§ WORK TASK
Each record is to be copied exactly as written.

[Opening SOURCE RECORDS section]

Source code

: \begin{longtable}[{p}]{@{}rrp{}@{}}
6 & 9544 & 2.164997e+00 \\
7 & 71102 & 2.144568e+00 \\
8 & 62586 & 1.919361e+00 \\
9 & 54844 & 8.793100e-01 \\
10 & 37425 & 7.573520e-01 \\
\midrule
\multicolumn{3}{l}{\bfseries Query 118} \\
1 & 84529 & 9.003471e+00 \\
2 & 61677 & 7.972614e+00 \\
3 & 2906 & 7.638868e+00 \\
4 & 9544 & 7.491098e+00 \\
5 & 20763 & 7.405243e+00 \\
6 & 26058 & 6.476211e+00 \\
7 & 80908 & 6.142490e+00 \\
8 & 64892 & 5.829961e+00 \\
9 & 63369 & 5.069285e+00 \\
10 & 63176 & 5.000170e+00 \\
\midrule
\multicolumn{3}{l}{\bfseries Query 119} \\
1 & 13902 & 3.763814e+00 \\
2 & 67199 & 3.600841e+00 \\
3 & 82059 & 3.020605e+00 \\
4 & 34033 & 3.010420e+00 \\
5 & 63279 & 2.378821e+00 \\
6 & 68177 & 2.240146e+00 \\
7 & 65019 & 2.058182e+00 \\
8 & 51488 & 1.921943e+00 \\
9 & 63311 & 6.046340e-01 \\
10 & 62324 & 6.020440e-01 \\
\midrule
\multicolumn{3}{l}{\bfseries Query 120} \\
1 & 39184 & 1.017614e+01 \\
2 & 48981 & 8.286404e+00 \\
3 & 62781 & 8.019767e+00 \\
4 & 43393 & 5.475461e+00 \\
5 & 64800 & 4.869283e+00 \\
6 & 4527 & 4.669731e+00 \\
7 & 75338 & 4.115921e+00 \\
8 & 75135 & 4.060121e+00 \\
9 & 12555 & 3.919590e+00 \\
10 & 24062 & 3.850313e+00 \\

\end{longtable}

[Closing SOURCE RECORDS section]

§ RESULT OF THE EXERCISE
Source code

: \begin{longtable}[{p}]{@{}rrp{}@{}}
6 & 9544 & 2.164997e+00 \\
7 & 71102 & 2.144568e+00 \\
8 & 62586 & 1.919361e+00 \\
9 & 54844 & 8.793100e-01 \\
10 & 37425 & 7.573520e-01 \\
\midrule
\multicolumn{3}{l}{\bfseries Query 118} \\
1 & 84529 & 9.003471e+00 \\
2 & 61677 & 7.972614e+00 \\
3 & 2906 & 7.638868e+00 \\
4 & 9544 & 7.491098e+00 \\
5 & 20763 & 7.405243e+00 \\
6 & 26058 & 6.476211e+00 \\
7 & 80908 & 6.142490e+00 \\
8 & 64892 & 5.829961e+00 \\
9 & 63369 & 5.069285e+00 \\
10 & 63176 & 5.000170e+00 \\
\midrule
\multicolumn{3}{l}{\bfseries Query 119} \\
1 & 13902 & 3.763814e+00 \\
2 & 67199 & 3.600841e+00 \\
3 & 82059 & 3.020605e+00 \\
4 & 34033 & 3.010420e+00 \\
5 & 63279 & 2.378821e+00 \\
6 & 68177 & 2.240146e+00 \\
7 & 65019 & 2.058182e+00 \\
8 & 51488 & 1.921943e+00 \\
9 & 63311 & 6.046340e-01 \\
10 & 62324 & 6.020440e-01 \\
\midrule
\multicolumn{3}{l}{\bfseries Query 120} \\
1 & 39184 & 1.017614e+01 \\
2 & 48981 & 8.286404e+00 \\
3 & 62781 & 8.019767e+00 \\
4 & 43393 & 5.475461e+00 \\
5 & 64800 & 4.869283e+00 \\
6 & 4527 & 4.669731e+00 \\
7 & 75338 & 4.115921e+00 \\
8 & 75135 & 4.060121e+00 \\
9 & 12555 & 3.919590e+00 \\
10 & 24062 & 3.850313e+00 \\

\end{longtable}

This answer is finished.